Try it. Looking at the listing beneath, work out how many lines hold "Jaksch" and report only that figure.

*** The records ***

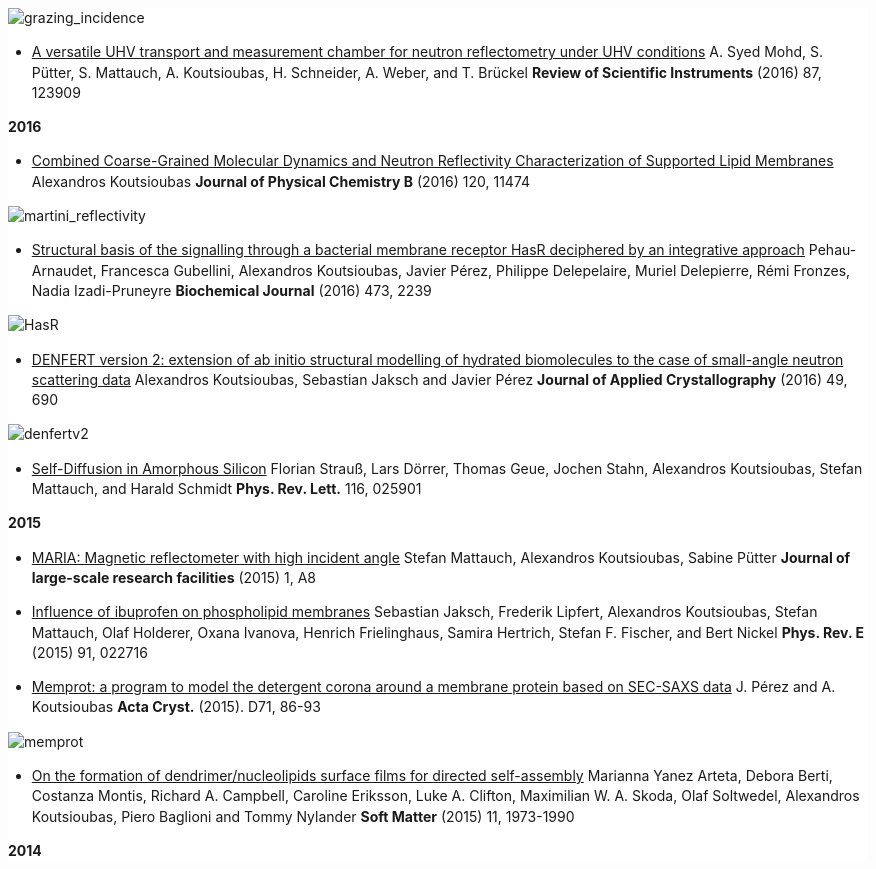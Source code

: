  <img src="{{site.baseurl}}/assets/grazing_incidence.jpg" alt="grazing_incidence" style="right;" width="200"/>

- [A versatile UHV transport and measurement chamber for neutron reflectometry under UHV conditions](http://dx.doi.org/10.1063/1.4972993) A. Syed Mohd, S. Pütter, S. Mattauch, A. Koutsioubas, H. Schneider, A. Weber, and T. Brückel **Review of Scientific Instruments** (2016) 87, 123909

**2016**

- [Combined Coarse-Grained Molecular Dynamics and Neutron Reflectivity Characterization of Supported Lipid Membranes](http://pubs.acs.org/doi/full/10.1021/acs.jpcb.6b05433) Alexandros Koutsioubas **Journal of Physical Chemistry B** (2016) 120, 11474

<img src="{{site.baseurl}}/assets/martini-reflectivity.png" alt="martini_reflectivity" style="right;" width="300"/>

- [Structural basis of the signalling through a bacterial membrane receptor HasR deciphered by an integrative approach](http://www.biochemj.org/content/473/14/2239) Pehau-Arnaudet, Francesca Gubellini, Alexandros Koutsioubas, Javier Pérez, Philippe Delepelaire, Muriel Delepierre, Rémi Fronzes, Nadia Izadi-Pruneyre **Biochemical Journal** (2016) 473, 2239

<img src="{{site.baseurl}}/assets/cover-biochem-j.jpg" alt="HasR" style="right;" width="200"/>

- [DENFERT version 2: extension of ab initio structural modelling of hydrated biomolecules to the case of small-angle neutron scattering data](http://dx.doi.org/10.1107/S1600576716003393) Alexandros Koutsioubas, Sebastian Jaksch and Javier Pérez **Journal of Applied Crystallography** (2016) 49, 690

<img src="{{site.baseurl}}/assets/denfertv2.jpg" alt="denfertv2" style="right;" width="200"/>

- [Self-Diffusion in Amorphous Silicon](http://journals.aps.org/prl/abstract/10.1103/PhysRevLett.116.025901) Florian Strauß, Lars Dörrer, Thomas Geue, Jochen Stahn, Alexandros Koutsioubas, Stefan Mattauch, and Harald Schmidt **Phys. Rev. Lett.** 116, 025901

**2015**

- [MARIA: Magnetic reflectometer with high incident angle](http://dx.doi.org/10.17815/jlsrf-1-29) Stefan Mattauch, Alexandros Koutsioubas, Sabine Pütter **Journal of large-scale research facilities** (2015) 1, A8

- [Influence of ibuprofen on phospholipid membranes](http://journals.aps.org/pre/abstract/10.1103/PhysRevE.91.022716) Sebastian Jaksch, Frederik Lipfert, Alexandros Koutsioubas, Stefan Mattauch, Olaf Holderer, Oxana Ivanova, Henrich Frielinghaus, Samira Hertrich, Stefan F. Fischer, and Bert Nickel **Phys. Rev. E** (2015) 91, 022716

- [Memprot: a program to model the detergent corona around a membrane protein based on SEC-SAXS data](http://scripts.iucr.org/cgi-bin/paper?ba5222) J. Pérez and A. Koutsioubas **Acta Cryst.** (2015). D71, 86-93

<img src="{{site.baseurl}}/assets/memprot-img.gif" alt="memprot" style="right;" width="150"/>

- [On the formation of dendrimer/nucleolipids surface films for directed self-assembly](http://pubs.rsc.org/en/Content/ArticleLanding/2015/SM/C4SM02712D#%21divAbstract) Marianna Yanez Arteta, Debora Berti, Costanza Montis, Richard A. Campbell, Caroline Eriksson, Luke A. Clifton, Maximilian W. A. Skoda, Olaf Soltwedel, Alexandros Koutsioubas, Piero Baglioni and Tommy Nylander **Soft Matter** (2015) 11, 1973-1990

**2014**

*** End of The records ***

Answer box. 2